## STORED DATA
***

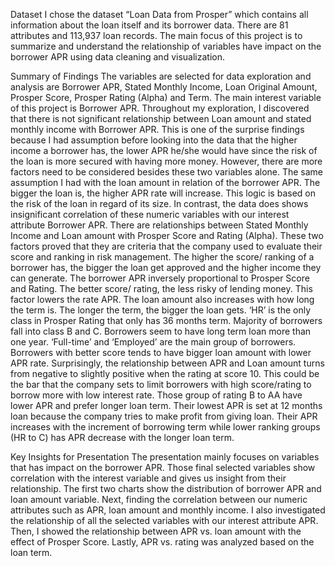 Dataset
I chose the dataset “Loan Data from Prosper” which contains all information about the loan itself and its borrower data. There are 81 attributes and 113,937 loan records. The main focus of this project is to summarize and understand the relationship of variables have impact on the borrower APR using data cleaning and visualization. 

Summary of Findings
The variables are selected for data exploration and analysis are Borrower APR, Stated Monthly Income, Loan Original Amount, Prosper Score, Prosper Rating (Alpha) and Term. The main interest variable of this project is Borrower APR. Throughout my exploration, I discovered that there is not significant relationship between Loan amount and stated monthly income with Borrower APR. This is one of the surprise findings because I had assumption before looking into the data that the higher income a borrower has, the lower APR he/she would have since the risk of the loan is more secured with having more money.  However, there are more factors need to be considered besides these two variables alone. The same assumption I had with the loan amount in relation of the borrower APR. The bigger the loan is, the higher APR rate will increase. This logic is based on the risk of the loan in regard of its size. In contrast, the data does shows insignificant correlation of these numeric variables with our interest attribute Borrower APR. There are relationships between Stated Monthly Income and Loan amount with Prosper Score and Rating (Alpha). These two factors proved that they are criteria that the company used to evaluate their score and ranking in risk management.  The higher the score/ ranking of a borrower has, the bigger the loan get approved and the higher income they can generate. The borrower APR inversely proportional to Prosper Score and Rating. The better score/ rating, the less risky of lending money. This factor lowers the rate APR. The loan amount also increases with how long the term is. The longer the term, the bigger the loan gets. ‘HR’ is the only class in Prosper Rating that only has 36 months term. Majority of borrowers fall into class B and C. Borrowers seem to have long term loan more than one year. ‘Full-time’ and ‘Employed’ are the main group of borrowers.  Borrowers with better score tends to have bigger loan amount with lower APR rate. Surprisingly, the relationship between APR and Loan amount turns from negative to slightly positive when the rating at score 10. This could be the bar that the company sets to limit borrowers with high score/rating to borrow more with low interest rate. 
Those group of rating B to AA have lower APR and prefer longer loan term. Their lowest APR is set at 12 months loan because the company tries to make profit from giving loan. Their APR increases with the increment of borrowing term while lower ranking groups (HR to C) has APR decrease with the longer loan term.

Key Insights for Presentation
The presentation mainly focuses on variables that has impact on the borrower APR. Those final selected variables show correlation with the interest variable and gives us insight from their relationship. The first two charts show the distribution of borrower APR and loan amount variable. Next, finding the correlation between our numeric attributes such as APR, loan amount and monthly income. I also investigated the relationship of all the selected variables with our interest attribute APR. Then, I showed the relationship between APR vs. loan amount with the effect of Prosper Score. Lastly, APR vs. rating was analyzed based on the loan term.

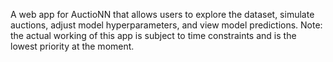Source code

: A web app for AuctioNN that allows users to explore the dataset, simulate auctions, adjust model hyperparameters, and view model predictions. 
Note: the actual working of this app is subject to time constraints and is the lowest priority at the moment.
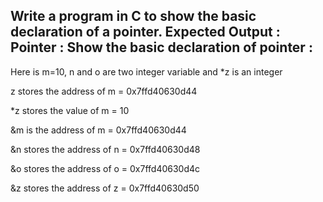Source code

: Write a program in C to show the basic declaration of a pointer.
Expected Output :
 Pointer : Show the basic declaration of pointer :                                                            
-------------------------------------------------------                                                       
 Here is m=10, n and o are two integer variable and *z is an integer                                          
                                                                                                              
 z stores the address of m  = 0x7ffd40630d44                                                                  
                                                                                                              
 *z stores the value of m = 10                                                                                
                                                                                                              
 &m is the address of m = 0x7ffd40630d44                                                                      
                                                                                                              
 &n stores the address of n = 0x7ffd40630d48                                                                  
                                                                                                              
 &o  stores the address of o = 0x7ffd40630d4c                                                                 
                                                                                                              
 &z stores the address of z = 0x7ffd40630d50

***

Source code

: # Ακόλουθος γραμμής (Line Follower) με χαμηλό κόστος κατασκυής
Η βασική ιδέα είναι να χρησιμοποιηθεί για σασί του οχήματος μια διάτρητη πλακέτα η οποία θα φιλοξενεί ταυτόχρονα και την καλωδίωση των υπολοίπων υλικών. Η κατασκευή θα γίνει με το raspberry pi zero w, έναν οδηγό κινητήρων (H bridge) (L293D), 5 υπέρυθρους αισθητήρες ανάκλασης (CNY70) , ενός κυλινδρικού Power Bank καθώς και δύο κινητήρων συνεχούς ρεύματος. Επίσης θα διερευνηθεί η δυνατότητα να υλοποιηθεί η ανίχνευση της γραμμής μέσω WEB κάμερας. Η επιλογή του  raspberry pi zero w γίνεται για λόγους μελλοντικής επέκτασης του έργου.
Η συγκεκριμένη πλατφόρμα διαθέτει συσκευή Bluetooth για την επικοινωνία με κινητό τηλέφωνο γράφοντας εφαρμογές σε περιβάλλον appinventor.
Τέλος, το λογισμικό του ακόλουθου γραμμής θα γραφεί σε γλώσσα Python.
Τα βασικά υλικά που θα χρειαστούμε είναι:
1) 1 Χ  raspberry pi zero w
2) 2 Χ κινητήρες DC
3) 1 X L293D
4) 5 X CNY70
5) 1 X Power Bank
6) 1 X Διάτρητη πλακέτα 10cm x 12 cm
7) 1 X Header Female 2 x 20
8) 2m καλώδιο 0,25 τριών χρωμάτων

***

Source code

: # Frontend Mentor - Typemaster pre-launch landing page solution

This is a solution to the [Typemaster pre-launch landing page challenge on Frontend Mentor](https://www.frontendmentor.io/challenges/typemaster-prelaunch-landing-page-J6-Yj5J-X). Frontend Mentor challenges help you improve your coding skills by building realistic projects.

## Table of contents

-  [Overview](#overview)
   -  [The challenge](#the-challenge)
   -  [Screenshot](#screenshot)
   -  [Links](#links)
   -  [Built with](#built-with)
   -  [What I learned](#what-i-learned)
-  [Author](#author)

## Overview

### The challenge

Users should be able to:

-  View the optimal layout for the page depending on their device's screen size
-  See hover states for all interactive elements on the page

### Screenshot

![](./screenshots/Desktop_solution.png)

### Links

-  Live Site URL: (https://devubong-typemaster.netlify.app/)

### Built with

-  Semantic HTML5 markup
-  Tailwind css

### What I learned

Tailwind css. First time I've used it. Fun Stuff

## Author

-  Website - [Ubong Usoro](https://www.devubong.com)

***

Report the number of lines in the material above that include the string "https". Nothing else belongs in the answer.

## RESULT BELOW
3